You wait in a line where you must show someone a picture of yourself, and also your phone, and then you experience some interactive theater as a fun lagniappe with your ticket price. You and your fellow travelers enter a world of collaborative make-believe where you pretend that removing your laptop from your bag and isolating your liquids in small containers is contributing to America’s safety. It’s like Sleep No More, kind of!
You then strike a fun pose while a machine takes what the airplane employees claim is a picture of you. On this picture, something that is obviously your wristwatch lights up as a little green dot, so you are treated to a firm arm massage from someone looking at you as though you are suspicious (probably some people are really into that) before you can retrieve your shoes and go about your business. This, of course, assumes you are playing on the “Easy” setting as a white lady.
After you get to the gate (like hell, airports are replete with gates), you board the plane.
Perhaps the best part is when you go up in the plane and the plane bounces a little bit, just to help you feel alive. No, I think it is when the flight attendant rushes up the aisle and you see all the flight attendants muttering together in low, urgent tones. No, it is when the in-flight announcement system seems to turn on, then turns off, and then you hear a series of ominous dings.
We can certainly agree that this is the best part of air travel, because you will hear there is “slight chop,” and then for the next hour to two hours, you get to think about your mortality, something we too seldom do in this society. You get to make all kinds of silent promises and vows. Maybe you can even think about greenhouse gases — the plane emits a lot of them — but then the plane bounces again and you are comforted by the thought that you will not have to deal with the ramifications of that because you are going to perish right here, your in-flight magazine open on your lap to a crossword someone else began to fill out incorrectly, in pen. You get to think about everything in your life you regret, and then someone brings you a pretzel.
And then you land, if you are lucky! Even if you aren’t lucky, I suppose, you land. Then you know the unspeakable joy of retrieving your baggage from a wild merry-go-round full of other bags meticulously designed to resemble yours as much as possible to sow confusion. This keeps you mentally sharp!

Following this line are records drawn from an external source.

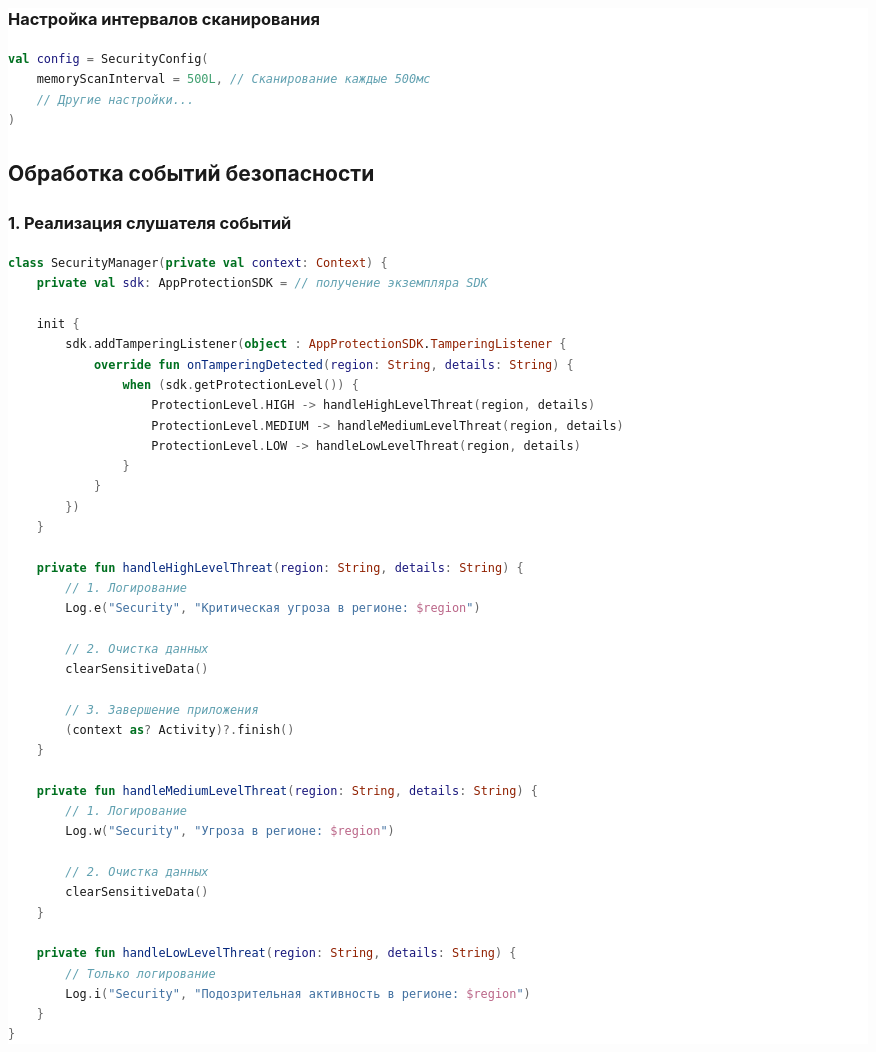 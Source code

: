 ### Настройка интервалов сканирования

```kotlin
val config = SecurityConfig(
    memoryScanInterval = 500L, // Сканирование каждые 500мс
    // Другие настройки...
)
```

## Обработка событий безопасности

### 1. Реализация слушателя событий

```kotlin
class SecurityManager(private val context: Context) {
    private val sdk: AppProtectionSDK = // получение экземпляра SDK

    init {
        sdk.addTamperingListener(object : AppProtectionSDK.TamperingListener {
            override fun onTamperingDetected(region: String, details: String) {
                when (sdk.getProtectionLevel()) {
                    ProtectionLevel.HIGH -> handleHighLevelThreat(region, details)
                    ProtectionLevel.MEDIUM -> handleMediumLevelThreat(region, details)
                    ProtectionLevel.LOW -> handleLowLevelThreat(region, details)
                }
            }
        })
    }

    private fun handleHighLevelThreat(region: String, details: String) {
        // 1. Логирование
        Log.e("Security", "Критическая угроза в регионе: $region")
        
        // 2. Очистка данных
        clearSensitiveData()
        
        // 3. Завершение приложения
        (context as? Activity)?.finish()
    }

    private fun handleMediumLevelThreat(region: String, details: String) {
        // 1. Логирование
        Log.w("Security", "Угроза в регионе: $region")
        
        // 2. Очистка данных
        clearSensitiveData()
    }

    private fun handleLowLevelThreat(region: String, details: String) {
        // Только логирование
        Log.i("Security", "Подозрительная активность в регионе: $region")
    }
}
```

We cannot deny Americans this rare occasion to drink tomato juice while regretting everything they have done in the past, is the point.
To those of you who still shun planes, have fun whizzing splendidly across the nation in the hideous luxury of a train, fidgeting in a surpassingly comfortable chair as cows (pending approval), fields and all the glories of the continental United States slide by, forced to weep with emotion at the sheer beauty of its whistle and the majesty of its motion.
The time I spent on the Amtrak Residency for Writers (a real thing), zipping along the exquisite coast of California and winding through the plains of Montana as I consumed three round meals a day then retired to my Superliner Roomette was one of the greatest tribulations of my life. I do not envy you one bit. No one should.